The creation of a programme like this could also be used to trial new and emerging technologies to identify novel methods of improving male health-care outcomes. For example, the mobile web application, ScreenMan, which provides educational information for 15 health conditions including depression and alcohol misuse. In an evaluation of the usability of the software through a participant questionnaire using a validated system usability score, ScreenMan was categorized as having a ‘good’ system usability score (mean 76.4), but no statistically significant improvement was seen in behavioural change patterns in favour of participants intending to screen for medical conditions earlier (<6 months) following the use of the software194. Although this app did not change health-care outcomes, others could be evaluated and might be helpful for implementation within a men’s health programme.
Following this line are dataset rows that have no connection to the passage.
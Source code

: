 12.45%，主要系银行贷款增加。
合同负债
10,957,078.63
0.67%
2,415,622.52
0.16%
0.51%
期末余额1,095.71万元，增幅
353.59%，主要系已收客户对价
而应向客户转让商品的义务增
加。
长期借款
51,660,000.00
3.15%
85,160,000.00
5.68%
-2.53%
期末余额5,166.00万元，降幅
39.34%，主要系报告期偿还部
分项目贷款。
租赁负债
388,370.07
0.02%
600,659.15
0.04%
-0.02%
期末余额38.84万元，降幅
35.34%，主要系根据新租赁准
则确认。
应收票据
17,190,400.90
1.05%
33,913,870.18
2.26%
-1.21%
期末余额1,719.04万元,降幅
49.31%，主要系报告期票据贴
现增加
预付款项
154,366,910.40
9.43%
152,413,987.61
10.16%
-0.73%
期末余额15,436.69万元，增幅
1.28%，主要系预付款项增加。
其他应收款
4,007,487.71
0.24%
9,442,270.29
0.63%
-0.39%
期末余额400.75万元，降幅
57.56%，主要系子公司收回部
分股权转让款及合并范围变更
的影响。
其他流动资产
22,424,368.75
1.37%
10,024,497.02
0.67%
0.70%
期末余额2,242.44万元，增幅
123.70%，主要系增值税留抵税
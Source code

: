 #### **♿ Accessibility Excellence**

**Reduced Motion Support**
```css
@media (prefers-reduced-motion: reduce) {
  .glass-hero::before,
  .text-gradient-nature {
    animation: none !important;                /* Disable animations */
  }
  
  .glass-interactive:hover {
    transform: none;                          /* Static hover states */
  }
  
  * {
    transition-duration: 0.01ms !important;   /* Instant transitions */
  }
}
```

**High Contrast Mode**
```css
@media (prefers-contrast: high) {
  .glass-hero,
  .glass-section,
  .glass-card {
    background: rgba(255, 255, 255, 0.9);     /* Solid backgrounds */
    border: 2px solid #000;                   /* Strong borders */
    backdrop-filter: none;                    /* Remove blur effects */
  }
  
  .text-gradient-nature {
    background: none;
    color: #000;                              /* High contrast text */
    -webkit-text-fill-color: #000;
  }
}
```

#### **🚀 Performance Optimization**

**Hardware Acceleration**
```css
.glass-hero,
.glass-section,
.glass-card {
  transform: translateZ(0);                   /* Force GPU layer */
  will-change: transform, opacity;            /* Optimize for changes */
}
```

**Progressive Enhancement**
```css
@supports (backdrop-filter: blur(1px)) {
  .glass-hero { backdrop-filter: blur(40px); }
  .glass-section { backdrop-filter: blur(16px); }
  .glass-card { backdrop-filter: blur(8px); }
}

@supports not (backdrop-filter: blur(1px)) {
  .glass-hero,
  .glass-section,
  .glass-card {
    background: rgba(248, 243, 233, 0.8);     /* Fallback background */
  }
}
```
A men’s health programme would provide the opportunity to implement new technologies to optimize existing health pathways. New technologies, such as telehealth (telemedicine), could potentially improve male engagement by removing time and location restraints to health-care services and also prove a cheaper, less labour-intensive resource194. A systematic review analysing the impact of telehealth in urological conditions observed that the majority of studies reported clinical safety and high patient satisfaction with telehealth compared with standard pathways195. Thus, telehealth should have a role in the implementation of a new approach to men’s health.

Conclusions

The disparity in increased COVID-19 mortality between men and women has highlighted underlying deficiencies in our current health-care system. Men are more vulnerable to infections than women owing to underlying biological causes, including immunological106, hormonal132 and genetic differences196, and men also tend to have poorer general health and reduced access to health care. This discrepancy has also resulted in a sex gap in life expectancy from non-communicable diseases3. Policy makers and health-care stakeholders must take heed of the success of FFIT and Ireland’s men’s health programme and develop approaches that specifically and aggressively target men, especially given their reluctance to engage with health-care services and the higher rates of health illiteracy in men than in women.

The resumption of normal health-care services once the COVID-19 pandemic has resolved is likely to be followed by a high burden of referrals; thus, development of a new model of care within a streamlined multidisciplinary setting is a logical approach to creating focused men’s health clinics that could solve the problem of sex discrepancies in health and disease.